For I think my fellow-horse, cannot in reason
Desire more rest, nor take up his Chamber before me,
But we are the Beasts now, and the Beasts are our Masters.
De Ga. When you have done, step to the Ten-Crown Ordinary.
Boy. With all my heart, Sir,
For I have a Twenty Crown stomach.
De Ga. And there bespeak a dinner.
Boy. Yes Sir, presently.
De Ga. For whom, I beseech you, Sir?
Boy. For my self, I take it, Sir.
De Ga.
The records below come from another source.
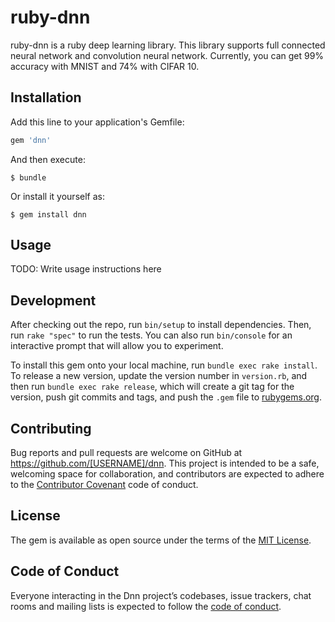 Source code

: # ruby-dnn

ruby-dnn is a ruby deep learning library. This library supports full connected neural network and convolution neural network.
Currently, you can get 99% accuracy with MNIST and 74% with CIFAR 10.

## Installation

Add this line to your application's Gemfile:

```ruby
gem 'dnn'
```

And then execute:

    $ bundle

Or install it yourself as:

    $ gem install dnn

## Usage

TODO: Write usage instructions here

## Development

After checking out the repo, run `bin/setup` to install dependencies. Then, run `rake "spec"` to run the tests. You can also run `bin/console` for an interactive prompt that will allow you to experiment.

To install this gem onto your local machine, run `bundle exec rake install`. To release a new version, update the version number in `version.rb`, and then run `bundle exec rake release`, which will create a git tag for the version, push git commits and tags, and push the `.gem` file to [rubygems.org](https://rubygems.org).

## Contributing

Bug reports and pull requests are welcome on GitHub at https://github.com/[USERNAME]/dnn. This project is intended to be a safe, welcoming space for collaboration, and contributors are expected to adhere to the [Contributor Covenant](http://contributor-covenant.org) code of conduct.

## License

The gem is available as open source under the terms of the [MIT License](https://opensource.org/licenses/MIT).

## Code of Conduct

Everyone interacting in the Dnn project’s codebases, issue trackers, chat rooms and mailing lists is expected to follow the [code of conduct](https://github.com/[USERNAME]/dnn/blob/master/CODE_OF_CONDUCT.md).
In truth ye shall not take it, 'tis not meant for you,
There's for your Provender: Bespeak a Dinner
For Monsieur Mirabell, and his Companions,
They'll be in Town within this hour.
When you have done, Sirrah,
Make ready all things at my Lodging, for me,
And wait me there.
Boy. The Ten Crown Ordinary?
De Ga. Yes Sir, if you have not forgot it.
Boy. I'le forget my feet first;
'Tis the best part of a Foot-mans faith. [Exit Boy.
De Ga. These youths
For all they have been in Italy, to learn thrift,
And seem to wonder at mens lavish waies,
Yet they cannot rub off old friends, their French itches;
They must meet sometimes to disport their Bodies
With good Wine, and good Women; and good store too.
Let 'em be what they will, they are Arm'd at all points,
And then hang saving. Let the Sea grow high,
This Ordinary can fit 'em of all sizes,

Enter La-Castre and Oriana.

They must salute their Country with old customes.
Ori. Brother.
De Ga. My dearest Sister.
Ori. Welcome, welcome:
Indeed ye are welcome home, most welcome.
De Ga. Thank ye,
You are grown a handsome woman, Oriana,
(Blush at your faults) I am wondrous glad to see ye.
Monsieur La-Castre: Let not my Affection
To my fair Sister, make me be held unmannerly:
I am glad to see ye well, to see ye lusty,
Good health about ye, and in fair company,
Believe me, I am proud—
La-Cast. Fair Sir, I thank ye:
Monsieur de Gard, you are welcome from your journey,
Good men, have still good welcome: give me your hand, Sir.
Once more, you are welcome home: you look still younger.
De Ga. Time has no leasure to look after us.
We wander every where: Age cannot find us.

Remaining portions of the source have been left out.